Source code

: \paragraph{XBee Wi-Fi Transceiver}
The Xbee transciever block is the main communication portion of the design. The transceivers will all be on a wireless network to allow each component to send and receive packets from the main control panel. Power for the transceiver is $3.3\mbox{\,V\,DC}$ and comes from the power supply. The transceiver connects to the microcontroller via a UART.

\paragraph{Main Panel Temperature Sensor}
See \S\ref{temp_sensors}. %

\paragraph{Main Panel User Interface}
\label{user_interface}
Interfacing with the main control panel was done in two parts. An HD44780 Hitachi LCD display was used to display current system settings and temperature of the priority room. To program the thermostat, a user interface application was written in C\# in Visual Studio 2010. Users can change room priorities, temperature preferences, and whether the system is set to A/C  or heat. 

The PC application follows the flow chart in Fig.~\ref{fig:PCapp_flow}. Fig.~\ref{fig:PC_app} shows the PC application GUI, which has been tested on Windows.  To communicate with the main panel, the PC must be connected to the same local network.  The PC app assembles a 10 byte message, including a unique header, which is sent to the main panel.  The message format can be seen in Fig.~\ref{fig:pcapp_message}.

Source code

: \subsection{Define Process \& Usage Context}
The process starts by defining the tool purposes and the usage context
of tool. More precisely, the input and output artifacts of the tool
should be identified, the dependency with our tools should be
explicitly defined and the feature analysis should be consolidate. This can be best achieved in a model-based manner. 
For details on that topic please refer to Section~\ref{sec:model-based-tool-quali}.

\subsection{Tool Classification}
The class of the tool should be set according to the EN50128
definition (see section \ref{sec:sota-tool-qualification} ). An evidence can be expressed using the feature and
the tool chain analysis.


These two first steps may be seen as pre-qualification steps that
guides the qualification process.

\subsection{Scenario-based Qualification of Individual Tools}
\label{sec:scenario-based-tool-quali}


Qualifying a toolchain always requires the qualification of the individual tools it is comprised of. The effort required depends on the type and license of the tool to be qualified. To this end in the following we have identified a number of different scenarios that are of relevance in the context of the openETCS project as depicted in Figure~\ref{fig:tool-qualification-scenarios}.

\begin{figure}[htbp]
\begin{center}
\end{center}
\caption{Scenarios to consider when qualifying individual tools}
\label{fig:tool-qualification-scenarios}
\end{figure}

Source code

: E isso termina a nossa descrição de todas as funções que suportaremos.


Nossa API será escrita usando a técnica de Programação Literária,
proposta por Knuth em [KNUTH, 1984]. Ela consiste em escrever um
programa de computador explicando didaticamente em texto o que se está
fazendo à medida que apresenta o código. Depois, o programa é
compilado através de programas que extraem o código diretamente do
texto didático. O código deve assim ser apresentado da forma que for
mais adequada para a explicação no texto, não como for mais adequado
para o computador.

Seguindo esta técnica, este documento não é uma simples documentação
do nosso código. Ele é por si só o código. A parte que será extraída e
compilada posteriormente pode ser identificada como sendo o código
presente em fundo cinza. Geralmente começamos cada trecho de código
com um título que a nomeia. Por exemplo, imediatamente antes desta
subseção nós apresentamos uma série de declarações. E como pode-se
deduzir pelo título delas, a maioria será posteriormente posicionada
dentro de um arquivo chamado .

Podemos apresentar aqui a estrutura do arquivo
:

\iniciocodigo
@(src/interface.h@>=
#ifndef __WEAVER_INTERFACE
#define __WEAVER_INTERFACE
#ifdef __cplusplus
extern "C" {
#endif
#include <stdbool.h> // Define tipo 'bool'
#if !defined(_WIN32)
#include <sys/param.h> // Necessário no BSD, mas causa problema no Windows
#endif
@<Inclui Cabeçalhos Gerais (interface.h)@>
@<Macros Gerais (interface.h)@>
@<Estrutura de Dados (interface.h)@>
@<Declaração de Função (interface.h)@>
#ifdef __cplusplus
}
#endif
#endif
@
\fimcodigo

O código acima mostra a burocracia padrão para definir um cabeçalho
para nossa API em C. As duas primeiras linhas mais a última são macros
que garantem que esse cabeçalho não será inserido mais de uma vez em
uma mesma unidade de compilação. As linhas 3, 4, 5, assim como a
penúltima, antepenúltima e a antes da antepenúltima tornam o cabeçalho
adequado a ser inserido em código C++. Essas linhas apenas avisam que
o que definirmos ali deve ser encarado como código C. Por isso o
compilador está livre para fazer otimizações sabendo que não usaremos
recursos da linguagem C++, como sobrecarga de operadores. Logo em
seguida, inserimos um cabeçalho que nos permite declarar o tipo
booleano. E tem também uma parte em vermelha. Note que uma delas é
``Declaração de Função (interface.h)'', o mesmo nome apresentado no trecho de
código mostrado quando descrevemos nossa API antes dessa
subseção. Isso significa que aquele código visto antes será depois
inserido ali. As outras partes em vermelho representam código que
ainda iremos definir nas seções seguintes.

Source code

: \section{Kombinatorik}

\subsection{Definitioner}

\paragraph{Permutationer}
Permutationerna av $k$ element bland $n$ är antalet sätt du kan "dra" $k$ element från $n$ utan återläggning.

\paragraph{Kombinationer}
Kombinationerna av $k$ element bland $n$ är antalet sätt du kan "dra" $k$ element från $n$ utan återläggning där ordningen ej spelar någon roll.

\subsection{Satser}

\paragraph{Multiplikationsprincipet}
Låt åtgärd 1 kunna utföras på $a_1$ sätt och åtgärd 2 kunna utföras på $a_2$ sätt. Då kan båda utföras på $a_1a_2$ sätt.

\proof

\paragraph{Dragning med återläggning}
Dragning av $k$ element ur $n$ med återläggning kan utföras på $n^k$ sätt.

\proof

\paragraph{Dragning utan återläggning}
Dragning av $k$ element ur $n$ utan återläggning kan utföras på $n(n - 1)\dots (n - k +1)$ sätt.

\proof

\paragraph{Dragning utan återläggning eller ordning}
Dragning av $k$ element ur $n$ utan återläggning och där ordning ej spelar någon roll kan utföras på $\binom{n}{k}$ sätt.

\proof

▬▬▬▬▬▬▬▬▬▬

__What you have to do__:
All lines in the data above from the one with "O código acima" through the one with "uma mesma unidade" must be repeated exactly, and no others.

__Exercise response__:
O código acima mostra a burocracia padrão para definir um cabeçalho
para nossa API em C. As duas primeiras linhas mais a última são macros
que garantem que esse cabeçalho não será inserido mais de uma vez em
uma mesma unidade de compilação. As linhas 3, 4, 5, assim como a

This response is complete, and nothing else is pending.